If ${\cal H}$ is a complex Hilbert space and $B=\{u_i\}_{i\in I}$ is a Hilbert basis therein, an antilinear operation is defined $$K_B : \sum_i c_i u_i \mapsto \sum_i c^*_i u_i\tag{1}$$ called complex conjugation associated to $B$.

Antilinearity means $$K_B(au+bv) = a^*K_Bu + b^*K_Bv\quad \forall u,v \in {\cal H} \quad \forall a,b \in \mathbb C.$$

It is evident that this definition depends on the choice of $B$. If $B'= \{u'_j\}_{j\in I}$ is another Hilbert basis of ${\cal H}$, it turns out that $$K_B=K_{B'} \quad \Leftrightarrow \quad \langle u_i|u'_j\rangle = \langle u_i|u'_j\rangle^* \quad \forall i,j \in I\:.$$

From the definition, we have that $$K_BK_B =I\tag{2}$$ and $$\langle K_B v|K_B u\rangle = \langle v|u\rangle^* \quad \forall u,v \in {\cal H}\:,\tag{3}$$ so that, in particular, $K_B$ is isometric because $$||K_Bu||= ||u||\quad \forall u \in {\cal H}\:.$$

As an example, consider ${\cal H}= L^2(\mathbb R, dx)$, the Hilbert space of a spinless particle living along the real line. A natural conjugation is defined like this. $$K : L^2(\mathbb R, dx) \ni \psi \mapsto \psi^*\:,$$ where $$\psi^*(x) := (\psi(x))^*\quad \forall x \in \mathbb R\:.$$ It is quite simple to prove that $$K=K_B\:,$$ where $B=\{f_n\}_{n \in \mathbb N}$ is the Hilbert basis $$f_n(x) = \frac{H_n(x)e^{-x^2/2}}{\sqrt{\pi^{1/2} 2^n n!}}$$ constructed out of real Hermite polynomials $H_n$, defining in particular an orthonormal basis of eigenstates of the Hamiltonian of the harmonic oscillator usually denoted by $f_n = |n\rangle$. Notice that no complex phases are permitted.

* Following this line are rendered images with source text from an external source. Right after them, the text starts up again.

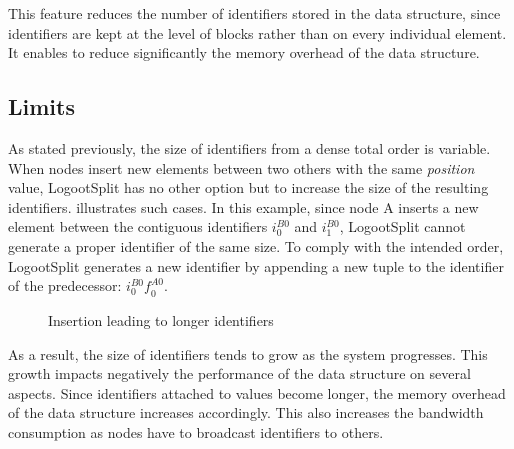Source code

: \documentclass[10pt,journal,compsoc]{IEEEtran}
\let\MYoriglatexcaption\caption
\renewcommand{\caption}[2][\relax]{\MYoriglatexcaption[#2]{#2}}
\newcommand{\trm}[1]{\mathit{#1}}
\newcommand{\id}[3]{$\trm{#1}^{\trm{#2}}_{\trm{#3}}$}
\newcommand{\widthletter}{2em}
\begin{document}
This feature reduces the number of identifiers stored in the data structure, since identifiers are kept at the level of blocks rather than on every individual element.
It enables to reduce significantly the memory overhead of the data structure.

\subsection{Limits}

As stated previously, the size of identifiers from a dense total order is variable.
When nodes insert new elements between two others with the same \emph{position} value, LogootSplit has no other option but to increase the size of the resulting identifiers.
 illustrates such cases.
In this example, since node A inserts a new element between the contiguous identifiers \id{i}{B0}{0} and \id{i}{B0}{1}, LogootSplit cannot generate a proper identifier of the same size.
To comply with the intended order, LogootSplit generates a new identifier by appending a new tuple to the identifier of the predecessor: \id{i}{B0}{0}\id{f}{A0}{0}.

\begin{figure}[!ht]
    \centering
    \caption{Insertion leading to longer identifiers}
    \label{fig:example-split}
\end{figure}

As a result, the size of identifiers tends to grow as the system progresses.
This growth impacts negatively the performance of the data structure on several aspects.
Since identifiers attached to values become longer, the memory overhead of the data structure increases accordingly.
This also increases the bandwidth consumption as nodes have to broadcast identifiers to others.
\end{document}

Another possible conjugation is $K'$ obtained with the same recipe as $K$, but working in momentum picture, $$K' : \psi \mapsto F^{-1} ((F \psi)^*)\:,$$ where $$F(\psi)(p) := \hat{\psi}(p) := \frac{1}{\sqrt{2\pi}} \int e^{-ipx} \psi(x) dx$$ is the standard Fourier-Plancherel transform of $\psi$ (I assume $\hbar=1$). It is easy to check that $$K\neq K'\:.$$

  1. Notion of complex conjugation of an operator

Given a linear operator $A : D(A) \to {\cal H}$, where the domain $D(A)\subset {\cal H}$ is a subspace, and a conjugation $K_B : {\cal H} \to {\cal H}$ (depending on the basis $B$), it is possible to define another linear operator $A^{*_{K_B}}$ that we may call the complex conjugated operator of $A$ with respect to $K_B$.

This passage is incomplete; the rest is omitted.